LinuxQuestions.org

LinuxQuestions.org (/questions/)
-   Programming (https://www.linuxquestions.org/questions/programming-9/)
-   -   [BASH/SHELL] grep/extract/display lines under specific strings (irregular number of lines) (https://www.linuxquestions.org/questions/programming-9/%5Bbash-shell%5D-grep-extract-display-lines-under-specific-strings-irregular-number-of-lines-4175667298/)

czezz 01-08-2020 03:45 AM

[BASH/SHELL] grep/extract/display lines under specific strings (irregular number of lines)
 
Hi,

What I want to do here, is to display all the lines under the ones beginning with capital letters.
Initially I thought I could do something like this:
Code:

cat file.out | egrep -A 3 "AAA-1|DFG-54" | egrep -v "AAA-1|DFG-54"
However, the downside of this method is that I need to give static number of lines to be displayed and it is not always 3.
I was hoping that maybe here someone would give me some better way to do that?

file.out
Code:

AAA-1
| - blablabla1
| - blablabla2
| - blablabla4
EDF-2
| - ertgertg
| - werwerwe
| - wet4rt4
| - erkhrg34
IDW-34
| - ewerewr
| - werrfgerwe
DFG-54
| - eweerterewr
| - werwerwe
| - w44dfgdf
| - ewee453
| - werertre
| - w44derterfgdf


syg00 01-08-2020 05:20 AM

You need something with a bit of logic plus regex - awk, perl, python, whatever you're comfortable with.
Find your header lines, set a flag and get the next record - print while you have the flag set. When you reach another (non-wanted) header turn the flag off.
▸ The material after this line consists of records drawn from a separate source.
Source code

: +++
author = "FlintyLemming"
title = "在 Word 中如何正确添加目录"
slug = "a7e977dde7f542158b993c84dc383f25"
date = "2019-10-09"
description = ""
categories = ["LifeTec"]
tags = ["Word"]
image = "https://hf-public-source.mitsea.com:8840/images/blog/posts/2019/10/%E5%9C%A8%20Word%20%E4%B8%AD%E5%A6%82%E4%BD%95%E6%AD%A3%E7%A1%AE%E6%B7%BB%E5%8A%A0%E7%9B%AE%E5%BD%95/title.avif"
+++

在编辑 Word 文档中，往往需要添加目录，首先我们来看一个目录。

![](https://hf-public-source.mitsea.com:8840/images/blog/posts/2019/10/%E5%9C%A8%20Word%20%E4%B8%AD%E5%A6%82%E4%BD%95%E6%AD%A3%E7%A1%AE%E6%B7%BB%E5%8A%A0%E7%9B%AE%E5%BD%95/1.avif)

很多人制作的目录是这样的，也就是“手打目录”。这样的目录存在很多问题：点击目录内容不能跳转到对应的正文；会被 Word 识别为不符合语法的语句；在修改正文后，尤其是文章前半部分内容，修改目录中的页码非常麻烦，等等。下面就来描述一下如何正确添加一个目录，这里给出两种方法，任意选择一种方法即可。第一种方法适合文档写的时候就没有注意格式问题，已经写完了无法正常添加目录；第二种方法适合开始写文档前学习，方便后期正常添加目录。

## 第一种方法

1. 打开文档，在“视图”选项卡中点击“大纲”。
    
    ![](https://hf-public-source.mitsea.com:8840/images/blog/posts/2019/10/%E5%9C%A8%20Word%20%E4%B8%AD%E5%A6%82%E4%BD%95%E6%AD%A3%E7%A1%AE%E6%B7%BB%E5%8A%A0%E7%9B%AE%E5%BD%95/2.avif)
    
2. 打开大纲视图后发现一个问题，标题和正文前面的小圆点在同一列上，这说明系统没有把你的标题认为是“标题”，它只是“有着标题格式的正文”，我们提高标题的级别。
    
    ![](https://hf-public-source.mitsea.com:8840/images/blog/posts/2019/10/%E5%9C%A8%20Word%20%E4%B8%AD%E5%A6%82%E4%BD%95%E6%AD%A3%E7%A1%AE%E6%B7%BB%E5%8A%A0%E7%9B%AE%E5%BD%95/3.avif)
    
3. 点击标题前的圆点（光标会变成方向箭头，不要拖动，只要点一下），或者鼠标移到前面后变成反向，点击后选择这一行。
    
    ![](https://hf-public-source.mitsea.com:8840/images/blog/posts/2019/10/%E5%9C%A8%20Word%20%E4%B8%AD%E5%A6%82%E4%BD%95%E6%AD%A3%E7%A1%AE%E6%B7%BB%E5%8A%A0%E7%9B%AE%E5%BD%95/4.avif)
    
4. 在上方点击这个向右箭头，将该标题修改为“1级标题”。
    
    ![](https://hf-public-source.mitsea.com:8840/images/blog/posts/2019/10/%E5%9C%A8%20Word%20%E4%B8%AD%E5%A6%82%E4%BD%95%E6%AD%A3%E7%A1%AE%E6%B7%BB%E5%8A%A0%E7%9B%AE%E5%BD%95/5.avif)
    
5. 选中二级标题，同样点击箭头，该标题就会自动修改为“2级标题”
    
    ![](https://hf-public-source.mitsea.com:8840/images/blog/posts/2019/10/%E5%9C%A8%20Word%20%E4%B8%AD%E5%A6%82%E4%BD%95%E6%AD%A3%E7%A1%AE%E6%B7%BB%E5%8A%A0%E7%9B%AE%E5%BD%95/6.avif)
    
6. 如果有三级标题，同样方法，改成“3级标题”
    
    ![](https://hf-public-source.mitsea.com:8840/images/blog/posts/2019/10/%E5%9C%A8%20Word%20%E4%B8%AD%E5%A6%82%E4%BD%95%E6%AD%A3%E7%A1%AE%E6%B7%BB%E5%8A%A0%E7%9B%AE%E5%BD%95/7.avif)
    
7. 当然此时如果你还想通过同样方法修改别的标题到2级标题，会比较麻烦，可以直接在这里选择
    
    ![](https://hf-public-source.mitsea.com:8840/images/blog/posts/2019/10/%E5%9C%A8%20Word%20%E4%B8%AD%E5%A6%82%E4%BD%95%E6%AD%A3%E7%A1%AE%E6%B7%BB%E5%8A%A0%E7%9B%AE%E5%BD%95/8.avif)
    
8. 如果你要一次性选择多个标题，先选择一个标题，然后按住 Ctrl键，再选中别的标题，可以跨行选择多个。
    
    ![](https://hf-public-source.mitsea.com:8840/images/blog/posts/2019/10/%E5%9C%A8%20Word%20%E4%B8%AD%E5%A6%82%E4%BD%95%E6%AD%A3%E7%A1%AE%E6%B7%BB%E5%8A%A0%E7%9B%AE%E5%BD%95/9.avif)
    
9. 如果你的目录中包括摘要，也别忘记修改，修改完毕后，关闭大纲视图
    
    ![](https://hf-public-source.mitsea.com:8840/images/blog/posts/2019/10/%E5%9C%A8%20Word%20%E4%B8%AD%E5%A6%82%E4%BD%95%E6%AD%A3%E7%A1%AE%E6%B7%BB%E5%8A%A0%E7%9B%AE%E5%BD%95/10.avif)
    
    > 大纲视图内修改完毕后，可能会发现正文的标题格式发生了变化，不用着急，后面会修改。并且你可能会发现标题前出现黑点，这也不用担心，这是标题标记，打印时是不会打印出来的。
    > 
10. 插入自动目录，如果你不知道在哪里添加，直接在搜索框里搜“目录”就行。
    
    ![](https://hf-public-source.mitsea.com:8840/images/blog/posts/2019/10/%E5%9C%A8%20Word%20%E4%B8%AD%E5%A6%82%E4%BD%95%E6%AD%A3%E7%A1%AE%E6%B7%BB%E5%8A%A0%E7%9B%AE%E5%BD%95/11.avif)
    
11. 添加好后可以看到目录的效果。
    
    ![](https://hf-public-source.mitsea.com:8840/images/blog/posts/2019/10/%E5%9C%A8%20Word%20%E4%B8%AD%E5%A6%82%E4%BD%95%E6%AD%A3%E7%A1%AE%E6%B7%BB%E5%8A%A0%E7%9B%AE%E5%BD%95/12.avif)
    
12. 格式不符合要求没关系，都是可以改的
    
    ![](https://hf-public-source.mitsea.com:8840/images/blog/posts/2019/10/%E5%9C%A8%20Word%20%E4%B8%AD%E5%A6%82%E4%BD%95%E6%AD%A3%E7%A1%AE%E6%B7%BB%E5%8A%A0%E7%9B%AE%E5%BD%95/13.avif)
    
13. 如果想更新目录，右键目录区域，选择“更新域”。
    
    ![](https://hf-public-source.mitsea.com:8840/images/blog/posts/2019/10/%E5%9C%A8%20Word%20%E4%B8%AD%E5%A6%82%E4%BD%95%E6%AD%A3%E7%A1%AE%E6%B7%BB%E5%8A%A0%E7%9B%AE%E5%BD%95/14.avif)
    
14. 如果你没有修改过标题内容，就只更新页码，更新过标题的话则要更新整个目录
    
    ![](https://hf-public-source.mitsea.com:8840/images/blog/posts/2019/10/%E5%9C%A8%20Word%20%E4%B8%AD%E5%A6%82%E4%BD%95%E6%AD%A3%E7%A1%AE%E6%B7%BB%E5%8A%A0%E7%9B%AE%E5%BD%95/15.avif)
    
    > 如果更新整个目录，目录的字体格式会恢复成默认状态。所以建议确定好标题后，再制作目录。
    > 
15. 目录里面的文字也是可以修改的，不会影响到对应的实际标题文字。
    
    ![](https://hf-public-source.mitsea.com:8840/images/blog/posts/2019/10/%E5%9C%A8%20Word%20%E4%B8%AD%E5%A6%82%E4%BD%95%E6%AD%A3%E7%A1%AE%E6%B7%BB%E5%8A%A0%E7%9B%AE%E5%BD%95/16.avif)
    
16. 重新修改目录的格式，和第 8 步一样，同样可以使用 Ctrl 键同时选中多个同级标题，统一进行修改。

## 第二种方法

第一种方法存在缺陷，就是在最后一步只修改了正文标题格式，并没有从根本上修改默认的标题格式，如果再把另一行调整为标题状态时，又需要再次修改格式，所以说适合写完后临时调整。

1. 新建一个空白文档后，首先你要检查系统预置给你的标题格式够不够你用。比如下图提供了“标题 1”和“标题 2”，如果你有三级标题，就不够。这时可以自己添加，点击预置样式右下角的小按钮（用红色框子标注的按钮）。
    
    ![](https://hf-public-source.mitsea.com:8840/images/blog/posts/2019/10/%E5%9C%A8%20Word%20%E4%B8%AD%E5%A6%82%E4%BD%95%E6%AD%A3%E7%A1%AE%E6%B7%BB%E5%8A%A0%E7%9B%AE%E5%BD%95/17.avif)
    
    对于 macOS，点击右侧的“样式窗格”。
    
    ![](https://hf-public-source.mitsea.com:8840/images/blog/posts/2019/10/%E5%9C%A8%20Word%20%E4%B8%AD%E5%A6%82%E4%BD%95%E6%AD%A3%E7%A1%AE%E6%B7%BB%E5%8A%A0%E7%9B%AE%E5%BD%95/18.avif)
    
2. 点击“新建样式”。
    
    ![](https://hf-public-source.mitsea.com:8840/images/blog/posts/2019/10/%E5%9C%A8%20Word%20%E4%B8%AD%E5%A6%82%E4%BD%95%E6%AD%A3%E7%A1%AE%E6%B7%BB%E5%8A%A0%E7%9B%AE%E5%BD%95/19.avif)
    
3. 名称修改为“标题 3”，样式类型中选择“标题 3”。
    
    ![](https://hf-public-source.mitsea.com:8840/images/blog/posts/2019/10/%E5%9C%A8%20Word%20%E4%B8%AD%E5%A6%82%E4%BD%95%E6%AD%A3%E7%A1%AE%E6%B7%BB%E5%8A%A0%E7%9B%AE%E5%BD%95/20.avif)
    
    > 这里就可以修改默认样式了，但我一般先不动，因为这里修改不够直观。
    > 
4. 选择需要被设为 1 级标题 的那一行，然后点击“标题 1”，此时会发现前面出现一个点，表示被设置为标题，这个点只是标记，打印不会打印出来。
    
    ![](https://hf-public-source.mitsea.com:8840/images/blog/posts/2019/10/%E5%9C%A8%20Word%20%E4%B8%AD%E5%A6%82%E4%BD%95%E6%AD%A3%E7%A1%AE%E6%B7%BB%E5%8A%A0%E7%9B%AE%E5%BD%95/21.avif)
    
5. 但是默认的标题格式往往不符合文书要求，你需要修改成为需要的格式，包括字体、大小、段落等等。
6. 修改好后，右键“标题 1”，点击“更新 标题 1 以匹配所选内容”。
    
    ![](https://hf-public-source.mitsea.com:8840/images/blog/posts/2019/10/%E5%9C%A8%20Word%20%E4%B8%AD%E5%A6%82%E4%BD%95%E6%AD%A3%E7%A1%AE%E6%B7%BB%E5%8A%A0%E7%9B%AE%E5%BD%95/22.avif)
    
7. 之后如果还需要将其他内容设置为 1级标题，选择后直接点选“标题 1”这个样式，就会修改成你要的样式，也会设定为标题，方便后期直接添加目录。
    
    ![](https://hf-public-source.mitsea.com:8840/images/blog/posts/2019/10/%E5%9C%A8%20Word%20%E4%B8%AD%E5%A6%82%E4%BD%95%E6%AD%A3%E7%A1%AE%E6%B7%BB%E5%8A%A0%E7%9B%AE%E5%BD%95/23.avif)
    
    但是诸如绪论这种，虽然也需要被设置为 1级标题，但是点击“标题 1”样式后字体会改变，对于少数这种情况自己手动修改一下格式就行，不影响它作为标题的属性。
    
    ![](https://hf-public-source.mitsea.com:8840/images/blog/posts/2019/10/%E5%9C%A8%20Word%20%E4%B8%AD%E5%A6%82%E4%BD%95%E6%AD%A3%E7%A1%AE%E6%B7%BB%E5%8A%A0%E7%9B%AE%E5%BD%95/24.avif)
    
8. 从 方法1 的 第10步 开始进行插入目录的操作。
Standard stuff with the right tool.

NevemTeve 01-08-2020 05:21 AM

'file.out' is an example input? Then what is the expected output?

czezz 01-08-2020 05:38 AM

Expected output:

Code:

| - blablabla1
| - blablabla2
| - blablabla4
| - eweerterewr
| - werwerwe
| - w44dfgdf
| - ewee453
| - werertre
| - w44derterfgdf

If I run: cat file.out | egrep -A 3 "AAA-1|DFG-54" | egrep -v "AAA-1|DFG-54" it will be more or less what I need although limited to only 3 lines whereas I need all lines in each selected section.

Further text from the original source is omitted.